PROVIDED ENTRIES below:
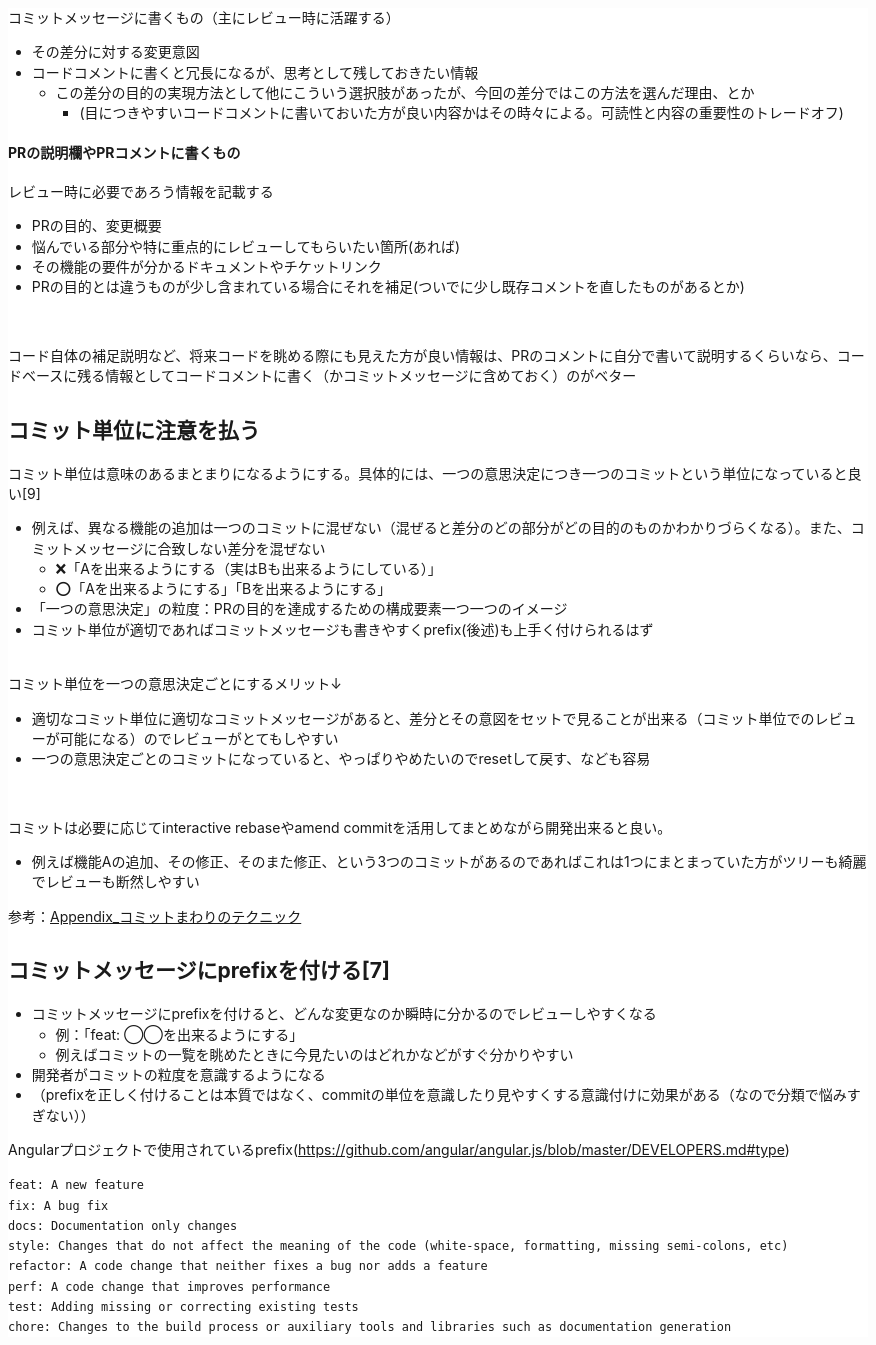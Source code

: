 コミットメッセージに書くもの（主にレビュー時に活躍する）

- その差分に対する変更意図
- コードコメントに書くと冗長になるが、思考として残しておきたい情報
    - この差分の目的の実現方法として他にこういう選択肢があったが、今回の差分ではこの方法を選んだ理由、とか
        - (目につきやすいコードコメントに書いておいた方が良い内容かはその時々による。可読性と内容の重要性のトレードオフ)

#### PRの説明欄やPRコメントに書くもの

レビュー時に必要であろう情報を記載する

- PRの目的、変更概要
- 悩んでいる部分や特に重点的にレビューしてもらいたい箇所(あれば)
- その機能の要件が分かるドキュメントやチケットリンク
- PRの目的とは違うものが少し含まれている場合にそれを補足(ついでに少し既存コメントを直したものがあるとか)

<br>

コード自体の補足説明など、将来コードを眺める際にも見えた方が良い情報は、PRのコメントに自分で書いて説明するくらいなら、コードベースに残る情報としてコードコメントに書く（かコミットメッセージに含めておく）のがベター

## コミット単位に注意を払う

コミット単位は意味のあるまとまりになるようにする。具体的には、一つの意思決定につき一つのコミットという単位になっていると良い[9]

- 例えば、異なる機能の追加は一つのコミットに混ぜない（混ぜると差分のどの部分がどの目的のものかわかりづらくなる）。また、コミットメッセージに合致しない差分を混ぜない
  - ❌「Aを出来るようにする（実はBも出来るようにしている）」
  - ⭕「Aを出来るようにする」「Bを出来るようにする」
- 「一つの意思決定」の粒度：PRの目的を達成するための構成要素一つ一つのイメージ
- コミット単位が適切であればコミットメッセージも書きやすくprefix(後述)も上手く付けられるはず

<br>
コミット単位を一つの意思決定ごとにするメリット↓

- 適切なコミット単位に適切なコミットメッセージがあると、差分とその意図をセットで見ることが出来る（コミット単位でのレビューが可能になる）のでレビューがとてもしやすい
- 一つの意思決定ごとのコミットになっていると、やっぱりやめたいのでresetして戻す、なども容易

<br>

コミットは必要に応じてinteractive rebaseやamend commitを活用してまとめながら開発出来ると良い。
- 例えば機能Aの追加、その修正、そのまた修正、という3つのコミットがあるのであればこれは1つにまとまっていた方がツリーも綺麗でレビューも断然しやすい

参考：[Appendix_コミットまわりのテクニック](./Appendix_コミットまわりのテクニック.md)

## コミットメッセージにprefixを付ける[7]

- コミットメッセージにprefixを付けると、どんな変更なのか瞬時に分かるのでレビューしやすくなる
    - 例：「feat: ◯◯を出来るようにする」
    - 例えばコミットの一覧を眺めたときに今見たいのはどれかなどがすぐ分かりやすい
- 開発者がコミットの粒度を意識するようになる
- （prefixを正しく付けることは本質ではなく、commitの単位を意識したり見やすくする意識付けに効果がある（なので分類で悩みすぎない））

Angularプロジェクトで使用されているprefix(https://github.com/angular/angular.js/blob/master/DEVELOPERS.md#type)
```
feat: A new feature
fix: A bug fix
docs: Documentation only changes
style: Changes that do not affect the meaning of the code (white-space, formatting, missing semi-colons, etc)
refactor: A code change that neither fixes a bug nor adds a feature
perf: A code change that improves performance
test: Adding missing or correcting existing tests
chore: Changes to the build process or auxiliary tools and libraries such as documentation generation
```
End of PROVIDED ENTRIES.
## EXERCISE GOAL:
Reprint the entries above exactly, images removed.

## RESULT OF THIS TASK:
Source code

: コミットメッセージに書くもの（主にレビュー時に活躍する）

- その差分に対する変更意図
- コードコメントに書くと冗長になるが、思考として残しておきたい情報
    - この差分の目的の実現方法として他にこういう選択肢があったが、今回の差分ではこの方法を選んだ理由、とか
        - (目につきやすいコードコメントに書いておいた方が良い内容かはその時々による。可読性と内容の重要性のトレードオフ)

#### PRの説明欄やPRコメントに書くもの

レビュー時に必要であろう情報を記載する

- PRの目的、変更概要
- 悩んでいる部分や特に重点的にレビューしてもらいたい箇所(あれば)
- その機能の要件が分かるドキュメントやチケットリンク
- PRの目的とは違うものが少し含まれている場合にそれを補足(ついでに少し既存コメントを直したものがあるとか)

<br>

コード自体の補足説明など、将来コードを眺める際にも見えた方が良い情報は、PRのコメントに自分で書いて説明するくらいなら、コードベースに残る情報としてコードコメントに書く（かコミットメッセージに含めておく）のがベター

## コミット単位に注意を払う

コミット単位は意味のあるまとまりになるようにする。具体的には、一つの意思決定につき一つのコミットという単位になっていると良い[9]

- 例えば、異なる機能の追加は一つのコミットに混ぜない（混ぜると差分のどの部分がどの目的のものかわかりづらくなる）。また、コミットメッセージに合致しない差分を混ぜない
  - ❌「Aを出来るようにする（実はBも出来るようにしている）」
  - ⭕「Aを出来るようにする」「Bを出来るようにする」
- 「一つの意思決定」の粒度：PRの目的を達成するための構成要素一つ一つのイメージ
- コミット単位が適切であればコミットメッセージも書きやすくprefix(後述)も上手く付けられるはず

<br>
コミット単位を一つの意思決定ごとにするメリット↓

- 適切なコミット単位に適切なコミットメッセージがあると、差分とその意図をセットで見ることが出来る（コミット単位でのレビューが可能になる）のでレビューがとてもしやすい
- 一つの意思決定ごとのコミットになっていると、やっぱりやめたいのでresetして戻す、なども容易

<br>

コミットは必要に応じてinteractive rebaseやamend commitを活用してまとめながら開発出来ると良い。
- 例えば機能Aの追加、その修正、そのまた修正、という3つのコミットがあるのであればこれは1つにまとまっていた方がツリーも綺麗でレビューも断然しやすい

参考：[Appendix_コミットまわりのテクニック](./Appendix_コミットまわりのテクニック.md)

## コミットメッセージにprefixを付ける[7]

- コミットメッセージにprefixを付けると、どんな変更なのか瞬時に分かるのでレビューしやすくなる
    - 例：「feat: ◯◯を出来るようにする」
    - 例えばコミットの一覧を眺めたときに今見たいのはどれかなどがすぐ分かりやすい
- 開発者がコミットの粒度を意識するようになる
- （prefixを正しく付けることは本質ではなく、commitの単位を意識したり見やすくする意識付けに効果がある（なので分類で悩みすぎない））

Angularプロジェクトで使用されているprefix(https://github.com/angular/angular.js/blob/master/DEVELOPERS.md#type)
```
feat: A new feature
fix: A bug fix
docs: Documentation only changes
style: Changes that do not affect the meaning of the code (white-space, formatting, missing semi-colons, etc)
refactor: A code change that neither fixes a bug nor adds a feature
perf: A code change that improves performance
test: Adding missing or correcting existing tests
chore: Changes to the build process or auxiliary tools and libraries such as documentation generation
```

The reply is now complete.